[Collected data entries]
══════════

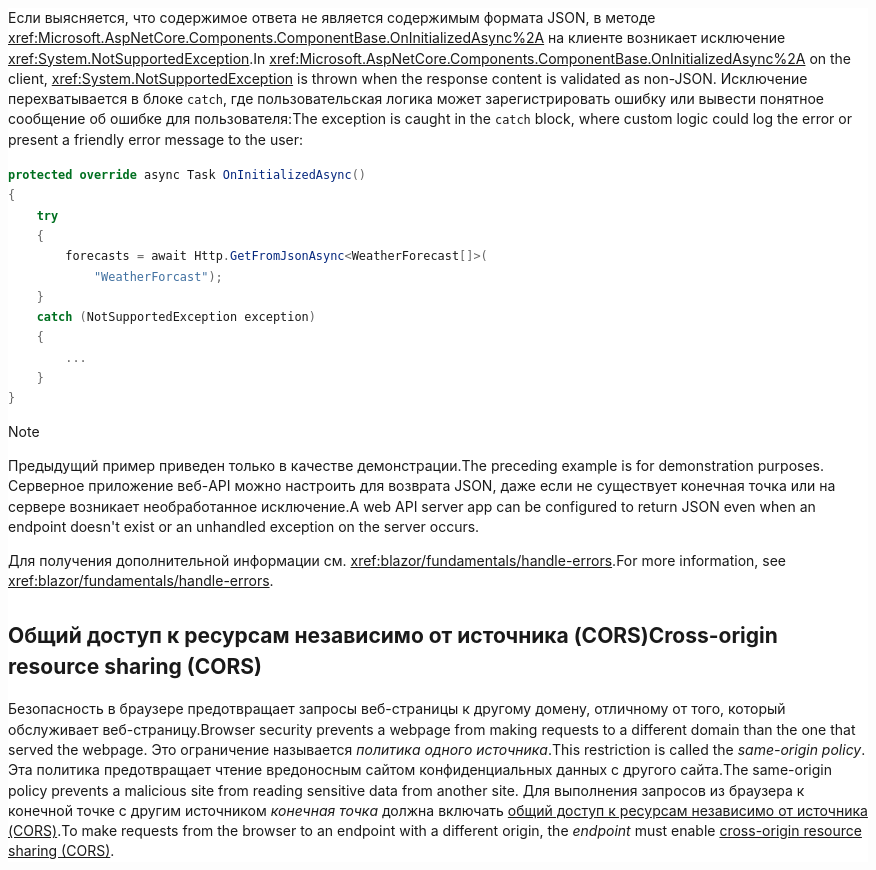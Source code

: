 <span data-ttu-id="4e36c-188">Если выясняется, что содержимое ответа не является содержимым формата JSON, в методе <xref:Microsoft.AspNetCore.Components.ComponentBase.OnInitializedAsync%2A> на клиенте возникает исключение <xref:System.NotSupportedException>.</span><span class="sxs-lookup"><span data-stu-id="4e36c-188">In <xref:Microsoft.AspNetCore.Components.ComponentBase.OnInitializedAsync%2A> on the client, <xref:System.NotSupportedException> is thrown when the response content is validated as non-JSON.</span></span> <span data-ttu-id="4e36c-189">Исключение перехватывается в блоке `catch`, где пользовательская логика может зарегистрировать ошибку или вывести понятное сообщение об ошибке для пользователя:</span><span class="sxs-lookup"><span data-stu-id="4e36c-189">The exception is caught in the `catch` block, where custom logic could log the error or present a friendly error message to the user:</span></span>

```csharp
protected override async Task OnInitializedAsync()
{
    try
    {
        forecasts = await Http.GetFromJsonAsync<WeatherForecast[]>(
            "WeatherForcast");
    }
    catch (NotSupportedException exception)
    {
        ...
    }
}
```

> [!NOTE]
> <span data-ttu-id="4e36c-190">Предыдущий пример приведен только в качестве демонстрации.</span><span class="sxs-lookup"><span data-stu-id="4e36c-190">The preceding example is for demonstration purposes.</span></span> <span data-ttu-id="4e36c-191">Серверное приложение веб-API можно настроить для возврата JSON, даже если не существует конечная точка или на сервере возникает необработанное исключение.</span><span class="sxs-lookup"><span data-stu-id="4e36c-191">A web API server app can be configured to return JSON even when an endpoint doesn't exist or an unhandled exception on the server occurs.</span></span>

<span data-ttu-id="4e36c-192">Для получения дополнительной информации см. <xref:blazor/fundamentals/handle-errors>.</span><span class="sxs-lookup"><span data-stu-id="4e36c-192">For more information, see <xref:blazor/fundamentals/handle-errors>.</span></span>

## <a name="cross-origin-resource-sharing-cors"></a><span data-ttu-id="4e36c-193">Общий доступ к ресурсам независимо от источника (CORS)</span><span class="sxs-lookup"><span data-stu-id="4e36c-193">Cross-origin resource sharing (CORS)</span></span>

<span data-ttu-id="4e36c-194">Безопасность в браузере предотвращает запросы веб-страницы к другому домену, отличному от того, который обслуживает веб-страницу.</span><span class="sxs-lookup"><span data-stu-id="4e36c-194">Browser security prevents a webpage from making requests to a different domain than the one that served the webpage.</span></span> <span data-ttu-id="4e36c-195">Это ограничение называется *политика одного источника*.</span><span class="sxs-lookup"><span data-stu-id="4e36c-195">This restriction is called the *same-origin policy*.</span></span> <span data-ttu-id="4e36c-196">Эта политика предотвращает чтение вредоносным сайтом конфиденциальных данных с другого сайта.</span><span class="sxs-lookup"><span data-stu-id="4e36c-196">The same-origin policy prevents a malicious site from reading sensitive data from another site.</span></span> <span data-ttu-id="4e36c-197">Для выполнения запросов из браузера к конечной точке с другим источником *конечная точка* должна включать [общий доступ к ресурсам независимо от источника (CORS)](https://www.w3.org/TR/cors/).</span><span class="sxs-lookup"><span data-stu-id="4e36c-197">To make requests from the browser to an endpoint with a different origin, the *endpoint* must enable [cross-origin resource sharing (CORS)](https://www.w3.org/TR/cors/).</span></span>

══════════

§ What you need to do: Note down each line above where the word "NotSupportedException" occurs.

§ Solution to the problem:
: <span data-ttu-id="4e36c-188">Если выясняется, что содержимое ответа не является содержимым формата JSON, в методе <xref:Microsoft.AspNetCore.Components.ComponentBase.OnInitializedAsync%2A> на клиенте возникает исключение <xref:System.NotSupportedException>.</span><span class="sxs-lookup"><span data-stu-id="4e36c-188">In <xref:Microsoft.AspNetCore.Components.ComponentBase.OnInitializedAsync%2A> on the client, <xref:System.NotSupportedException> is thrown when the response content is validated as non-JSON.</span></span> <span data-ttu-id="4e36c-189">Исключение перехватывается в блоке `catch`, где пользовательская логика может зарегистрировать ошибку или вывести понятное сообщение об ошибке для пользователя:</span><span class="sxs-lookup"><span data-stu-id="4e36c-189">The exception is caught in the `catch` block, where custom logic could log the error or present a friendly error message to the user:</span></span>
    catch (NotSupportedException exception)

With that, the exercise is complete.